Fra Galdino è il personaggio che più
sistematicamente rappresenta la riduzione realistica della figura di
fra Cristoforo. Egli rappresenta la parte più ingenua e il candido
egoismo di quel mondo conventuale, di cui fra Cristoforo può
apparire l’eccezionale eroe.
Nella vicinanza delle due figure, l’una ieratica e solenne, l’altra
con una innocenza che rasenta spesse volte il comico, il Manzoni ha
compiuto la sua giustizia di artista su quel mondo cappuccinesco,
che preoccupazioni oratorie potevano indurre a presentare in tutto e
per tutto, con note idealistiche.
La figurazione esterna di fra Galdino non solo è una macchia, ma è
anche un primo annunzio della psicologia del personaggio.

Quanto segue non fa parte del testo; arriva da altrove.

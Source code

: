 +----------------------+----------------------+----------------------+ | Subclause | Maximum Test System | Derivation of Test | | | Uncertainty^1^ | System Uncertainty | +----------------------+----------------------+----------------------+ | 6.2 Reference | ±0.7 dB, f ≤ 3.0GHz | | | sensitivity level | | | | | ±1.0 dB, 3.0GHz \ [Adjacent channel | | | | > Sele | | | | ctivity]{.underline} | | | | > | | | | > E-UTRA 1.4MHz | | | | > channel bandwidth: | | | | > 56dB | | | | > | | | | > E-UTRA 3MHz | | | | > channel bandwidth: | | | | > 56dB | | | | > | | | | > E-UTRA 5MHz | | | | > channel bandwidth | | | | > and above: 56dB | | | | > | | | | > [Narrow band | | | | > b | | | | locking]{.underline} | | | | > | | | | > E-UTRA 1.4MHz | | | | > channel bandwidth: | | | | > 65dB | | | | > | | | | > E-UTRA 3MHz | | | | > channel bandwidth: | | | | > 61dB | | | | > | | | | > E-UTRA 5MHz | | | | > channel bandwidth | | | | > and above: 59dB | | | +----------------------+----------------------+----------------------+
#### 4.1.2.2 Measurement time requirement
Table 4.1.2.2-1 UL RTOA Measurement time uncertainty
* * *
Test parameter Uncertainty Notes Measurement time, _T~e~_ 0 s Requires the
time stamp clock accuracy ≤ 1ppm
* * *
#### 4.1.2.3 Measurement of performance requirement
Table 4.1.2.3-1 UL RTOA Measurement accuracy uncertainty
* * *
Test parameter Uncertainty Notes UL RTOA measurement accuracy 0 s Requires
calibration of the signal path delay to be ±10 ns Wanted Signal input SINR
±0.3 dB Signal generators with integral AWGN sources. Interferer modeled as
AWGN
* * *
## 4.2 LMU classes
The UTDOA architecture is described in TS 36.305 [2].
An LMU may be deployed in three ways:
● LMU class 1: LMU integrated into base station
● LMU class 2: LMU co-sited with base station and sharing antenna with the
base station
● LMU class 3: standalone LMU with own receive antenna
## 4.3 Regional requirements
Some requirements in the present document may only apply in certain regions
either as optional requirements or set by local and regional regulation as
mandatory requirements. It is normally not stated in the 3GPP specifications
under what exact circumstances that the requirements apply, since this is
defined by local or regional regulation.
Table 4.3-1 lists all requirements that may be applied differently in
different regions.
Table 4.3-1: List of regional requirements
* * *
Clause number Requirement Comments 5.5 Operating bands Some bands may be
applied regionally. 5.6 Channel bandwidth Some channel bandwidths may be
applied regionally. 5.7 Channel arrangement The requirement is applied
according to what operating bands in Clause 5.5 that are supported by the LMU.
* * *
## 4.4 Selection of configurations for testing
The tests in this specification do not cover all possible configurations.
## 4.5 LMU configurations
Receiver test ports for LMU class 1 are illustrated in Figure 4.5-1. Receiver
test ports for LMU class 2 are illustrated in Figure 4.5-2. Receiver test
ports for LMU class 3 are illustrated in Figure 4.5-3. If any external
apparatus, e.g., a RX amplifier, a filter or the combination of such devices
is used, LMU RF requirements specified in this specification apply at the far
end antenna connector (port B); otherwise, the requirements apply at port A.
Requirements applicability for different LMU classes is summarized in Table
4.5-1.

È l’uomo
dappoco, che non ha alti ideali per il capo, se non le sue noci e la
sua bisaccia, la cui imboccatura egli tiene attorcigliata e stretta
con tutte due le mani (si badi) sul petto.
E’ l’egoismo del convento, di una classe, di un ordine, che è
diventato natura pacifica e inconsapevole in un suo rappresentante.
Fra Galdino, in seguito, avrà appena scamelato un saluto di
religione che si affretta a dire: "Vengo alla cerca delle noci". Non
ce ne sarebbe bisogno; tutti lo sanno che è il frate cercatore, e la
bisaccia parla per lui ma, come l’egoismo dei fanciulli, anche
questo di fra Galdino non perde tempo per dichiarare le sue
generalità.
L’elemosina è il canone, è la filosofa, il dogma di fra Galdino.
"Noi viviamo della carità di tutto il mondo ed è giusto che serviamo
tutto il Mondo" dirà al cap XVIII. E il suo dogma viene fuori, allo
scoperto, a ogni momento, con quella semplicità e grossolanità
propria degli uomini che hanno poche e immutabili idee.
Da ciò quella sua sollecitudine a spifferare il miracolo delle noci,
come farebbe un ragazzo della sua lezione bene appresa. Il racconto
di fra Galdino è un miscuglio di semplicità ed elementarità
popolaresca, e insieme di candido utilitarismo cattolico, ma
l’utilitarismo gretto, quotidiano, positivo, riesce a sublimarsi in
fede religiosa, perché l’ingenuità del frate è assoluta.
Al cap. XVIII l’artista non ha amato ripetersi, e ha dato vita
all’espressione di una nuova nota del carattere di fra Galdino, la
sua candida e innocente insensibilità davanti alle passioni del
mondo, e la sua obbiettiva imparzialità sugli interessi e i valori
del convento. In tutto il suo colloquio con Agnese fra Galdino è
cortese e affabile, ma sempre con una sua innovata insensibilità.
Fra Galdino non è un nome, ma soltanto una parte, una voce, l’organo
di tutto un corpo, di tutto un coro. Egli non parla mai per se, ma
per il corpo dei Cappuccini a cui appartiene: in questo è la sua
angustia, ma anche la sua ingenua grandezza. Lo spirito di fra
Galdino vive in una trascendenza assoluta e non intende il
linguaggio delle passioni e delle curiosità mondane.
Nella sua sublime ottusità ricorda un qualche fraticello dei
fioretti uomo idiota e senza lettere, così come li voleva il Santo.
Al vano domandare degli uomini, non c’è che alzare le spalle e
ritirare nel cappuccio la testa rasa. È come un rifugiarsi e
chiudersi nella celluzza del suo lontanissimo cielo.